A robust mechanism for resetting juvenility during each generation in Arabidopsis

In Arabidopsis, microRNAs control the transition from juvenile to adult states. The study, using genomic, genetic and molecular approaches, investigates how miR156 and miR157 are re-activated at each generation. Multicellular organisms undergo several developmental transitions during their life cycles. In contrast to animals, the plant germline is derived from adult somatic cells. As such, the juvenility of a plant must be reset in each generation. Previous studies have demonstrated that the decline in the levels of miR156/7 with age drives plant maturation. Here we show that the resetting of plant juvenility during each generation is mediated by de novo activation of MIR156/7 in Arabidopsis. Blocking this process leads to a shortened juvenile phase and premature flowering in the offspring. In particular, an Arabidopsis plant devoid of miR156/7 flowers even without formation of rosette leaves in long days.
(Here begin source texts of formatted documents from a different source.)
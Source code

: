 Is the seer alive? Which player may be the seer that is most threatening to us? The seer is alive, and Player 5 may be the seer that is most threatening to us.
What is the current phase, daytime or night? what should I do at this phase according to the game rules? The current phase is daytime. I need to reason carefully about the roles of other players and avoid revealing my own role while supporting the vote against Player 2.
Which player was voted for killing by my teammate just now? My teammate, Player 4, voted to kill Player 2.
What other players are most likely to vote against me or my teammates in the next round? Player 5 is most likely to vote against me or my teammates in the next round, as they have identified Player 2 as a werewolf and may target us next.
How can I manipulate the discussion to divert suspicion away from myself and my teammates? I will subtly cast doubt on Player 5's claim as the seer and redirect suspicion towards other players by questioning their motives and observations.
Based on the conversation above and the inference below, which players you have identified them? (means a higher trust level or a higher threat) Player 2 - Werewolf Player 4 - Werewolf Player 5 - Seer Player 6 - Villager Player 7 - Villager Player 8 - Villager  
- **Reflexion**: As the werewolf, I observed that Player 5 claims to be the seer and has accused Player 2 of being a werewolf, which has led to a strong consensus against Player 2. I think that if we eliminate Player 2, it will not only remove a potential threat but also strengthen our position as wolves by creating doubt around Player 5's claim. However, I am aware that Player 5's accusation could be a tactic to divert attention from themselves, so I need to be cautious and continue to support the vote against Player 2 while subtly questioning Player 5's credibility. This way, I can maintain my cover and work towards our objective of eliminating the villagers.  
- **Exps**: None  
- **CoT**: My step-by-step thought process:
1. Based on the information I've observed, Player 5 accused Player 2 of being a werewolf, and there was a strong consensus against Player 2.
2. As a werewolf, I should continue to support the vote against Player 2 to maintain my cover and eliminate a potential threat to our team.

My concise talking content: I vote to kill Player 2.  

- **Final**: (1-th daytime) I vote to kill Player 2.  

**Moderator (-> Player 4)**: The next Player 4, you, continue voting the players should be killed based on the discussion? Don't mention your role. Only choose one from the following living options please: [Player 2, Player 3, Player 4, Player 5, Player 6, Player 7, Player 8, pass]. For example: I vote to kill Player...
Mechanistically, we find that different MIR156/7 genes are reset at different developmental stages through distinct reprogramming routes. Among these genes, MIR156A, B and C are activated de novo during sexual reproduction and embryogenesis, while MIR157A and C are reset upon seed germination. This redundancy generates a robust reset mechanism that ensures accurate restoration of the juvenile phase in each plant generation.

Automated summary

In Arabidopsis, the microRNAs miR156 and miR157 are re-activated through de novo activation of the MIR156/7 genes, which serves as a resetting mechanism for the plant's juvenility in each generation. This ensures accurate restoration of the juvenile phase in each plant generation.